De betekenis van de uitdrukking is niet onhelder: je moet het tegen iemand afleggen, je wordt overwonnen, je trekt aan het kortste eind. Een verouderde uitdrukking stelde dat je in het onderspit kon zijn, wat wilde zeggen dat je in slechte omstandigheden kon verkeren. Je kon iemand ook in het onderspit helpen…
Het ”onderspit” heeft in dit geval niets te maken met de ijzeren pen waaraan de kip hangt te roosteren, maar wel met het werkwoord spitten. Wie een schop in de grond steekt, haalt een spit naar boven: „Zooveel aarde als men in één keer met de spa uitsteekt of kan uitsteken”, aldus het Woordenboek der Nederlandsche Taal. In vroeger tijden kon je dan ook ”een seker spit delven”: „een zoodanigen steek doen met de spade of schop in den grond, dat de kuil niet weder vol loopt.” En in overdrachtelijke zin kon dat weer staan voor ”een veilige koers varen”. Zoals onze Willem van Hildegaersberch (ca. 1350-ca. 1408) dichtte: „Dwaer een seker spit te delven,/ Die sinen wille set in maten.” Met andere woorden: diegene vaart een veilige koers, die zijn wil beheerst.
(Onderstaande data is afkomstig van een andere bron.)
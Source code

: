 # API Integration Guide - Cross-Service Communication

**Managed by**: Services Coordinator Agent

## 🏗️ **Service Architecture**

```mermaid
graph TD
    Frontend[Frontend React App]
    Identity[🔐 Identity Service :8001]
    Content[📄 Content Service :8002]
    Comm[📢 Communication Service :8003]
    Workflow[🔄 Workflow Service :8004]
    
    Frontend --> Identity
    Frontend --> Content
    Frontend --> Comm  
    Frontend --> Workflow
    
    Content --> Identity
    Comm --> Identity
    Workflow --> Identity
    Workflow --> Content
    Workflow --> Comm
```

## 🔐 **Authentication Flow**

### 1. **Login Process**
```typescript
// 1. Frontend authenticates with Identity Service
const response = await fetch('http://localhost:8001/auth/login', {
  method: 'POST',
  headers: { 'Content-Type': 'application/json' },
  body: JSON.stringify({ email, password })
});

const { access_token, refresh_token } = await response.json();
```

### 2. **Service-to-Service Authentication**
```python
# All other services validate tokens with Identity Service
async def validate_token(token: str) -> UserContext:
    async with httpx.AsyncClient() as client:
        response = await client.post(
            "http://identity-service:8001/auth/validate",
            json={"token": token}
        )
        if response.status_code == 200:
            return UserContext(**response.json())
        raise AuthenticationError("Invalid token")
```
Daarmee is dan nog steeds niet duidelijk wat het ”onderspit” is. Er worden verschillende verklaringen gegeven. De een denkt aan het omspitten van een stuk land waarbij na de eerste spitter (die het bovenspit doet) een tweede komt, die de lager gelegen zandlaag (het onderspit) moet bewerken. Een ander beeld is dat van een gracht die gegraven wordt: terwijl de ene arbeider zich boven op straat bevindt, staat de ander in de diepte met beide benen in de modder. De laatste, die in gebukte houding het onderspit moet delven, is uiteraard het slechtst af – je zou er spit van krijgen.
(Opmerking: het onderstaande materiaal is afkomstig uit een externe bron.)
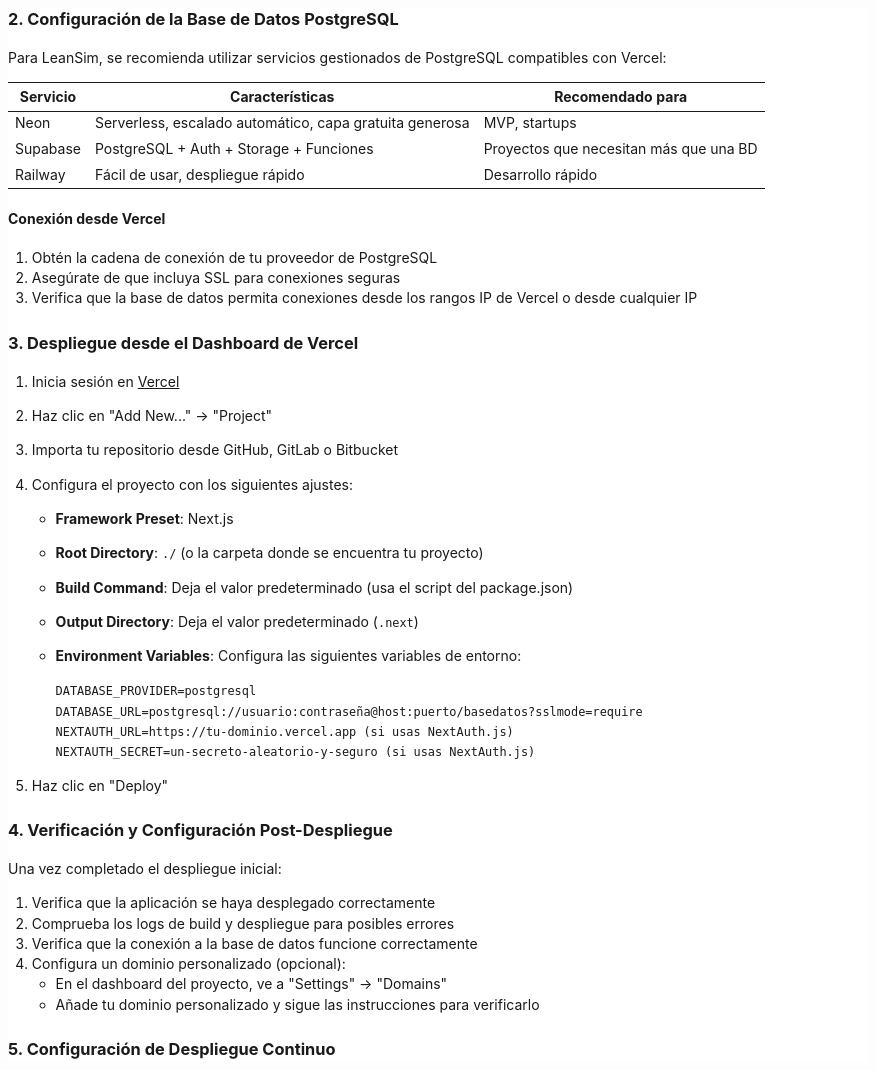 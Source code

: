 ### 2. Configuración de la Base de Datos PostgreSQL

Para LeanSim, se recomienda utilizar servicios gestionados de PostgreSQL compatibles con Vercel:

| Servicio | Características                                         | Recomendado para                       |
| -------- | ------------------------------------------------------- | -------------------------------------- |
| Neon     | Serverless, escalado automático, capa gratuita generosa | MVP, startups                          |
| Supabase | PostgreSQL + Auth + Storage + Funciones                 | Proyectos que necesitan más que una BD |
| Railway  | Fácil de usar, despliegue rápido                        | Desarrollo rápido                      |

#### Conexión desde Vercel

1. Obtén la cadena de conexión de tu proveedor de PostgreSQL
2. Asegúrate de que incluya SSL para conexiones seguras
3. Verifica que la base de datos permita conexiones desde los rangos IP de Vercel o desde cualquier IP

### 3. Despliegue desde el Dashboard de Vercel

1. Inicia sesión en [Vercel](https://vercel.com)
2. Haz clic en "Add New..." → "Project"
3. Importa tu repositorio desde GitHub, GitLab o Bitbucket
4. Configura el proyecto con los siguientes ajustes:

   - **Framework Preset**: Next.js
   - **Root Directory**: `./` (o la carpeta donde se encuentra tu proyecto)
   - **Build Command**: Deja el valor predeterminado (usa el script del package.json)
   - **Output Directory**: Deja el valor predeterminado (`.next`)
   - **Environment Variables**: Configura las siguientes variables de entorno:

     ```
     DATABASE_PROVIDER=postgresql
     DATABASE_URL=postgresql://usuario:contraseña@host:puerto/basedatos?sslmode=require
     NEXTAUTH_URL=https://tu-dominio.vercel.app (si usas NextAuth.js)
     NEXTAUTH_SECRET=un-secreto-aleatorio-y-seguro (si usas NextAuth.js)
     ```

5. Haz clic en "Deploy"

### 4. Verificación y Configuración Post-Despliegue

Una vez completado el despliegue inicial:

1. Verifica que la aplicación se haya desplegado correctamente
2. Comprueba los logs de build y despliegue para posibles errores
3. Verifica que la conexión a la base de datos funcione correctamente
4. Configura un dominio personalizado (opcional):
   - En el dashboard del proyecto, ve a "Settings" → "Domains"
   - Añade tu dominio personalizado y sigue las instrucciones para verificarlo

### 5. Configuración de Despliegue Continuo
Wie het onderspit delft, heeft dus de mindere positie. Vervolgens moet uit die zegswijze de betekenis zijn ontstaan dat de onderspitdelver degene is die het aflegt tegen een ander. De verliezer dus. Is het vreemd dat mensen, liever dan het onderspit te delven, „’t bovenspit te houden trachten”, zoals Willem Kloos dichtte?
Tweewekelijkse rubriek waarin de achtergrond van bekende en minder bekende uitdrukkingen wordt onderzocht.